++++ DATASET RECORDS ++++

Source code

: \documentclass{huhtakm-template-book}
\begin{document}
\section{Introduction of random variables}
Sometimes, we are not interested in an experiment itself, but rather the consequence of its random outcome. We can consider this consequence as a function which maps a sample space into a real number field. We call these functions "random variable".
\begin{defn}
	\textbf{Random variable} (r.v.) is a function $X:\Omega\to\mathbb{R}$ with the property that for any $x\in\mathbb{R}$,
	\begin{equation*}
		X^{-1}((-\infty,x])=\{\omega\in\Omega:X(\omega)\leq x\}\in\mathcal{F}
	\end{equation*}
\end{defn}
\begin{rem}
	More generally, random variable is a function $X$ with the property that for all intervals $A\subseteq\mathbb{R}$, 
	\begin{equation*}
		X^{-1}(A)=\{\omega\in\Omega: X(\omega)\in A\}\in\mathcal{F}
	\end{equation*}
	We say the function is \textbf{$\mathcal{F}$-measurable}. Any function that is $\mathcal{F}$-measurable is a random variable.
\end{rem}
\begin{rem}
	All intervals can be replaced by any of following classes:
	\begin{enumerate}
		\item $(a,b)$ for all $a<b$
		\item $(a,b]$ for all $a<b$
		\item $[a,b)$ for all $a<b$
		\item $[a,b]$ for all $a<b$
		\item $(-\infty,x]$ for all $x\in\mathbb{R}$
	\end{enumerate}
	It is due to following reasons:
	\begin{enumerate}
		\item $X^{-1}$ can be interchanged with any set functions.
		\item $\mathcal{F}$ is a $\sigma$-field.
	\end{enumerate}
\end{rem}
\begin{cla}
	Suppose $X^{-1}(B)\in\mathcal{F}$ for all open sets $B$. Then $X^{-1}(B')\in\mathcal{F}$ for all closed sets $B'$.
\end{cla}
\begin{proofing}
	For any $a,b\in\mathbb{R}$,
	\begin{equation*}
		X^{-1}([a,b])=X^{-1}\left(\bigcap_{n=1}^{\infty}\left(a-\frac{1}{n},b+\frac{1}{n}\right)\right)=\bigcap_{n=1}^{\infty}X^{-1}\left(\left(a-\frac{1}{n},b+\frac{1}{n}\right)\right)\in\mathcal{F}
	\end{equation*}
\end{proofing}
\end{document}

++++

> TASK TO CARRY OUT: Go through the lines above. Select every one that has the string "intervals".

> RESPONSE BOX:
	More generally, random variable is a function $X$ with the property that for all intervals $A\subseteq\mathbb{R}$, 
	All intervals can be replaced by any of following classes:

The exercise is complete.